Instructions for the task => Please write out all the entries exactly, without the pictures.

Input data =>
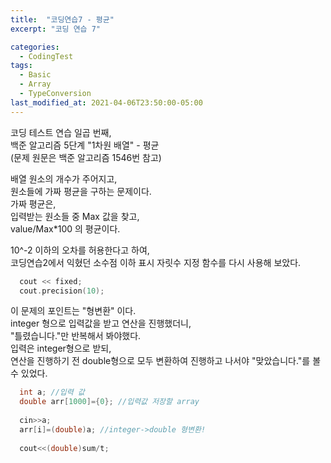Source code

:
 ```yaml
---
title:  "코딩연습7 - 평균"
excerpt: "코딩 연습 7"

categories:
  - CodingTest
tags:
  - Basic
  - Array
  - TypeConversion
last_modified_at: 2021-04-06T23:50:00-05:00
---
```


코딩 테스트 연습 일곱 번째,  
백준 알고리즘 5단계 "1차원 배열" - 평균  
(문제 원문은 백준 알고리즘 1546번 참고)  
  
배열 원소의 개수가 주어지고,  
원소들에 가짜 평균을 구하는 문제이다.  
가짜 평균은,  
입력받는 원소들 중 Max 값을 찾고,  
value/Max*100 의 평균이다.  
   
10^-2 이하의 오차를 허용한다고 하여,  
코딩연습2에서 익혔던 소수점 이하 표시 자릿수 지정 함수를 다시 사용해 보았다.   
```cpp  
  cout << fixed;
  cout.precision(10);
```  
  
이 문제의 포인트는 "형변환" 이다.  
integer 형으로 입력값을 받고 연산을 진행했더니,  
"틀렸습니다."만 반복해서 봐야했다.  
입력은 integer형으로 받되,  
연산을 진행하기 전 double형으로 모두 변환하여 진행하고 나서야 "맞았습니다."를 볼 수 있었다.  
```cpp
  int a; //입력 값  
  double arr[1000]={0}; //입력값 저장할 array  
    
  cin>>a;
  arr[i]=(double)a; //integer->double 형변환!
    
  cout<<(double)sum/t;  
```
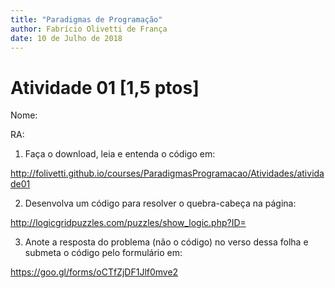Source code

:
 ```yaml
---
title: "Paradigmas de Programação"
author: Fabrício Olivetti de França
date: 10 de Julho de 2018
---
```


# Atividade 01 [1,5 ptos]

Nome:

RA:

1. Faça o download, leia e entenda o código em:

http://folivetti.github.io/courses/ParadigmasProgramacao/Atividades/atividade01

2. Desenvolva um código para resolver o quebra-cabeça na página:

http://logicgridpuzzles.com/puzzles/show_logic.php?ID=

3. Anote a resposta do problema (não o código) no verso dessa folha e submeta o código pelo formulário em: 

https://goo.gl/forms/oCTfZjDF1Jlf0mve2
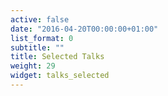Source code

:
 ```yaml
---
active: false
date: "2016-04-20T00:00:00+01:00"
list_format: 0
subtitle: ""
title: Selected Talks
weight: 29
widget: talks_selected
---
```

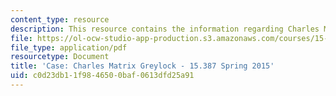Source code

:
 ```yaml
---
content_type: resource
description: This resource contains the information regarding Charles Matrix Greylock.
file: https://ol-ocw-studio-app-production.s3.amazonaws.com/courses/15-387-entrepreneurial-sales-spring-2015/c0d23db11f9846500baf0613dfd25a91_MIT15_387S15_Charles_Matrix.pdf
file_type: application/pdf
resourcetype: Document
title: 'Case: Charles Matrix Greylock - 15.387 Spring 2015'
uid: c0d23db1-1f98-4650-0baf-0613dfd25a91
---
```

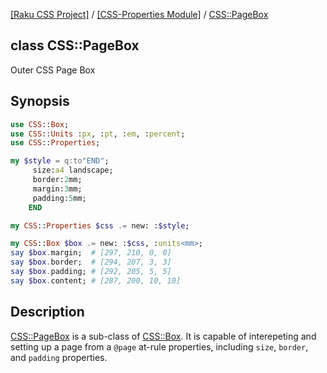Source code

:[[Raku CSS Project]](https://css-raku.github.io)
 / [[CSS-Properties Module]](https://css-raku.github.io/CSS-Properties-raku)
 / [CSS::PageBox](https://css-raku.github.io/CSS-Properties-raku/CSS/PageBox)

class CSS::PageBox
------------------

Outer CSS Page Box

Synopsis
--------

```raku
use CSS::Box;
use CSS::Units :px, :pt, :em, :percent;
use CSS::Properties;

my $style = q:to"END";
     size:a4 landscape;
     border:2mm;
     margin:3mm;
     padding:5mm;
    END

my CSS::Properties $css .= new: :$style;

my CSS::Box $box .= new: :$css, :units<mm>;
say $box.margin;  # [297, 210, 0, 0]
say $box.border;  # [294, 207, 3, 3]
say $box.padding; # [292, 205, 5, 5]
say $box.content; # [287, 200, 10, 10]
```

Description
-----------

[CSS::PageBox](https://css-raku.github.io/CSS-Properties-raku/CSS/PageBox) is a sub-class of [CSS::Box](https://css-raku.github.io/CSS-Properties-raku/CSS/Box). It is capable of interepeting and setting up a page from a `@page` at-rule properties, including `size`, `border`, and `padding` properties.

Solution for this problem =>
Source code

:
 ```yaml
---
title:  "코딩연습7 - 평균"
excerpt: "코딩 연습 7"

categories:
  - CodingTest
tags:
  - Basic
  - Array
  - TypeConversion
last_modified_at: 2021-04-06T23:50:00-05:00
---
```


코딩 테스트 연습 일곱 번째,  
백준 알고리즘 5단계 "1차원 배열" - 평균  
(문제 원문은 백준 알고리즘 1546번 참고)  
  
배열 원소의 개수가 주어지고,  
원소들에 가짜 평균을 구하는 문제이다.  
가짜 평균은,  
입력받는 원소들 중 Max 값을 찾고,  
value/Max*100 의 평균이다.  
   
10^-2 이하의 오차를 허용한다고 하여,  
코딩연습2에서 익혔던 소수점 이하 표시 자릿수 지정 함수를 다시 사용해 보았다.   
```cpp  
  cout << fixed;
  cout.precision(10);
```  
  
이 문제의 포인트는 "형변환" 이다.  
integer 형으로 입력값을 받고 연산을 진행했더니,  
"틀렸습니다."만 반복해서 봐야했다.  
입력은 integer형으로 받되,  
연산을 진행하기 전 double형으로 모두 변환하여 진행하고 나서야 "맞았습니다."를 볼 수 있었다.  
```cpp
  int a; //입력 값  
  double arr[1000]={0}; //입력값 저장할 array  
    
  cin>>a;
  arr[i]=(double)a; //integer->double 형변환!
    
  cout<<(double)sum/t;  
```
Source code

:
 ```yaml
---
title: "Paradigmas de Programação"
author: Fabrício Olivetti de França
date: 10 de Julho de 2018
---
```


# Atividade 01 [1,5 ptos]

Nome:

RA:

1. Faça o download, leia e entenda o código em:

http://folivetti.github.io/courses/ParadigmasProgramacao/Atividades/atividade01

2. Desenvolva um código para resolver o quebra-cabeça na página:

http://logicgridpuzzles.com/puzzles/show_logic.php?ID=

3. Anote a resposta do problema (não o código) no verso dessa folha e submeta o código pelo formulário em: 

https://goo.gl/forms/oCTfZjDF1Jlf0mve2
Source code

:
 ```yaml
---
active: false
date: "2016-04-20T00:00:00+01:00"
list_format: 0
subtitle: ""
title: Selected Talks
weight: 29
widget: talks_selected
---
```

Source code

:
 ```yaml
---
content_type: resource
description: This resource contains the information regarding Charles Matrix Greylock.
file: https://ol-ocw-studio-app-production.s3.amazonaws.com/courses/15-387-entrepreneurial-sales-spring-2015/c0d23db11f9846500baf0613dfd25a91_MIT15_387S15_Charles_Matrix.pdf
file_type: application/pdf
resourcetype: Document
title: 'Case: Charles Matrix Greylock - 15.387 Spring 2015'
uid: c0d23db1-1f98-4650-0baf-0613dfd25a91
---
```

Source code

:[[Raku CSS Project]](https://css-raku.github.io)
 / [[CSS-Properties Module]](https://css-raku.github.io/CSS-Properties-raku)
 / [CSS::PageBox](https://css-raku.github.io/CSS-Properties-raku/CSS/PageBox)

class CSS::PageBox
------------------

Outer CSS Page Box

Synopsis
--------

```raku
use CSS::Box;
use CSS::Units :px, :pt, :em, :percent;
use CSS::Properties;

my $style = q:to"END";
     size:a4 landscape;
     border:2mm;
     margin:3mm;
     padding:5mm;
    END

my CSS::Properties $css .= new: :$style;

my CSS::Box $box .= new: :$css, :units<mm>;
say $box.margin;  # [297, 210, 0, 0]
say $box.border;  # [294, 207, 3, 3]
say $box.padding; # [292, 205, 5, 5]
say $box.content; # [287, 200, 10, 10]
```

Description
-----------

[CSS::PageBox](https://css-raku.github.io/CSS-Properties-raku/CSS/PageBox) is a sub-class of [CSS::Box](https://css-raku.github.io/CSS-Properties-raku/CSS/Box). It is capable of interepeting and setting up a page from a `@page` at-rule properties, including `size`, `border`, and `padding` properties.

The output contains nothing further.